How to complete this task — Only lines containing the word "Aeronef" are needed; pull them out of the material.
==============================
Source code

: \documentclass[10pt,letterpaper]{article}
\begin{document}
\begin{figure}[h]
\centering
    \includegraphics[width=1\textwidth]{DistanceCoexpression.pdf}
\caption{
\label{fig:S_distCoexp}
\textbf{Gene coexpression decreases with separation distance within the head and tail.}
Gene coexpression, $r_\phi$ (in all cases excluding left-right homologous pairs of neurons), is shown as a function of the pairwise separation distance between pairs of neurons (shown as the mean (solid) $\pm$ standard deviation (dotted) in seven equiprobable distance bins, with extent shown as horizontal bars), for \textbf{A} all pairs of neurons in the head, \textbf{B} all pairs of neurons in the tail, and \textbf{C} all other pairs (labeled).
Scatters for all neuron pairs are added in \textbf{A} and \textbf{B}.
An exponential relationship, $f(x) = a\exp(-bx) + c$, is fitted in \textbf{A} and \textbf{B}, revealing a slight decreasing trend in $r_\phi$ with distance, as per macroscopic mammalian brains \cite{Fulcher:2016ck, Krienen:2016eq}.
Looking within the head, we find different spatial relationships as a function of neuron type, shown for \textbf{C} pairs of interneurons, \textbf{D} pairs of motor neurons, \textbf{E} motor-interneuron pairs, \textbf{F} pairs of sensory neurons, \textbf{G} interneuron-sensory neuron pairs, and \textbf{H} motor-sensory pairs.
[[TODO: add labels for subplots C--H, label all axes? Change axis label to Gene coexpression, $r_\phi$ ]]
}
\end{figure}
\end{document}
==============================
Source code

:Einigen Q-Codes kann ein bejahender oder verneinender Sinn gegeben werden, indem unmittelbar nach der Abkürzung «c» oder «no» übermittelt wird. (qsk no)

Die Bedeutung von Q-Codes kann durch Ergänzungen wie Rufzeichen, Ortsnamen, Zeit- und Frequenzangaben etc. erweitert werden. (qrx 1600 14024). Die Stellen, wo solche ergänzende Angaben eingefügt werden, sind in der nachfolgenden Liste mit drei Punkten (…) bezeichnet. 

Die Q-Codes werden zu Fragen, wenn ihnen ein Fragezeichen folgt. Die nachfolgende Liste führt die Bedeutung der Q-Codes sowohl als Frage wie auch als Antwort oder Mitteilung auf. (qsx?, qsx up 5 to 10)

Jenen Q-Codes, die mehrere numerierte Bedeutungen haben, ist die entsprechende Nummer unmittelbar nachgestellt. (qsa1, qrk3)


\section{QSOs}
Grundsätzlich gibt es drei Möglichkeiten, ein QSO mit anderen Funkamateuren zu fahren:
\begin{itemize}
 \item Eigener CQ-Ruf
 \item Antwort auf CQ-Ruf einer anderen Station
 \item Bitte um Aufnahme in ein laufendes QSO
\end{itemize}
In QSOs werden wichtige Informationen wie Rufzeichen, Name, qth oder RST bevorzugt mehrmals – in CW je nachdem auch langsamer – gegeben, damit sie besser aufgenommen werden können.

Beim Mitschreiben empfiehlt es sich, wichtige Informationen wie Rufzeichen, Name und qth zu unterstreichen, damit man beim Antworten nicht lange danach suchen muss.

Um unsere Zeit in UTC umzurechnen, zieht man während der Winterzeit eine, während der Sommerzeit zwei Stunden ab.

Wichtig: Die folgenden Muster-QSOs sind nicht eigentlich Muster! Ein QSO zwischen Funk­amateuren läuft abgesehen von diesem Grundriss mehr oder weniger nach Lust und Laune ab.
==============================
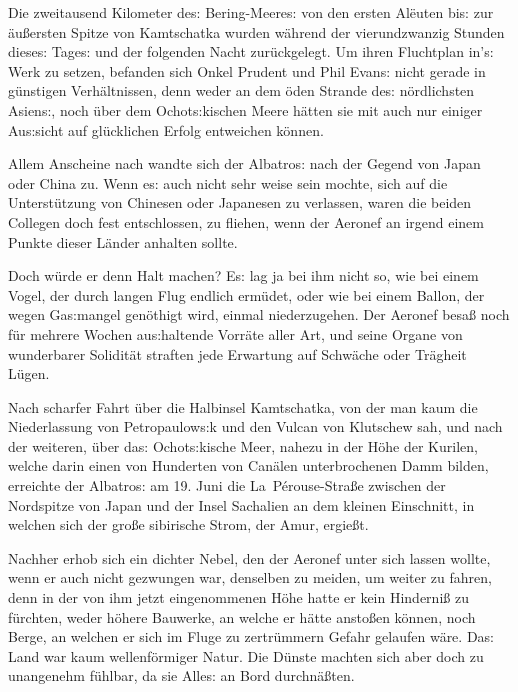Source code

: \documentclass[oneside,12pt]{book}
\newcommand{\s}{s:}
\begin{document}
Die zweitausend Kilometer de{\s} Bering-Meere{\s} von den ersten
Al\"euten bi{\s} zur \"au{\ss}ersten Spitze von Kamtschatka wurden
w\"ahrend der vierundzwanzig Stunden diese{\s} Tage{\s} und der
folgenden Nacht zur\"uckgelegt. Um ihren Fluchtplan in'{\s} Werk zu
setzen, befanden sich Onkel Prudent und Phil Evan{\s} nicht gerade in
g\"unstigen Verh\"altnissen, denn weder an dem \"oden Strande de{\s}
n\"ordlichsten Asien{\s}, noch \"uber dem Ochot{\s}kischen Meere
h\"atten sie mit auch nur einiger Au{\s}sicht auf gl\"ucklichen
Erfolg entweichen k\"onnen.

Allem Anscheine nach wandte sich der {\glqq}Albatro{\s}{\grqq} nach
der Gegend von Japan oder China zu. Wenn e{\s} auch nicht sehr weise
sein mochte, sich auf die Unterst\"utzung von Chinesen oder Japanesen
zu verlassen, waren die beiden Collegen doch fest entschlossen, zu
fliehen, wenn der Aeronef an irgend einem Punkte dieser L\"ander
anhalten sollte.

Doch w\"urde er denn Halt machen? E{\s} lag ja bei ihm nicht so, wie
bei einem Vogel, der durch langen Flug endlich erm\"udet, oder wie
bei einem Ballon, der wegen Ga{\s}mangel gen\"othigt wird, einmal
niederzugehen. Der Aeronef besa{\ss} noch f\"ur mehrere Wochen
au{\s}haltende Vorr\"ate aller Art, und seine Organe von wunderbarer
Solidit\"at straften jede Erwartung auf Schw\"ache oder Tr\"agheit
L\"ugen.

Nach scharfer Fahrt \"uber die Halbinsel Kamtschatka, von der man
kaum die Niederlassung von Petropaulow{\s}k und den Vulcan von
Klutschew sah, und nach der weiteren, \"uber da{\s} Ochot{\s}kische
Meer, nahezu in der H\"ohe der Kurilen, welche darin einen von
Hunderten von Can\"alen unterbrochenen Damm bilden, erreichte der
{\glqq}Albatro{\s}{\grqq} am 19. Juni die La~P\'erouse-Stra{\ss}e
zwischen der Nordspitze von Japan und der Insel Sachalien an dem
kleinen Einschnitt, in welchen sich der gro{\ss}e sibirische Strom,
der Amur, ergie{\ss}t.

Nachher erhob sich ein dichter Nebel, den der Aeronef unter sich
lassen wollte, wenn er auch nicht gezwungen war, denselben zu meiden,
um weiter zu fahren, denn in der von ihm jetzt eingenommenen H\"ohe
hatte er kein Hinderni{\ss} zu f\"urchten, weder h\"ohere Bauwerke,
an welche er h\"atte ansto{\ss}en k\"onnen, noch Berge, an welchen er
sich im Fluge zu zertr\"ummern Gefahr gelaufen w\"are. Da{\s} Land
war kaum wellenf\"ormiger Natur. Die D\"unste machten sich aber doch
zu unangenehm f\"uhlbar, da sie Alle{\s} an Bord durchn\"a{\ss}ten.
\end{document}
==============================
Expected answer —
fliehen, wenn der Aeronef an irgend einem Punkte dieser L\"ander
niederzugehen. Der Aeronef besa{\ss} noch f\"ur mehrere Wochen
Nachher erhob sich ein dichter Nebel, den der Aeronef unter sich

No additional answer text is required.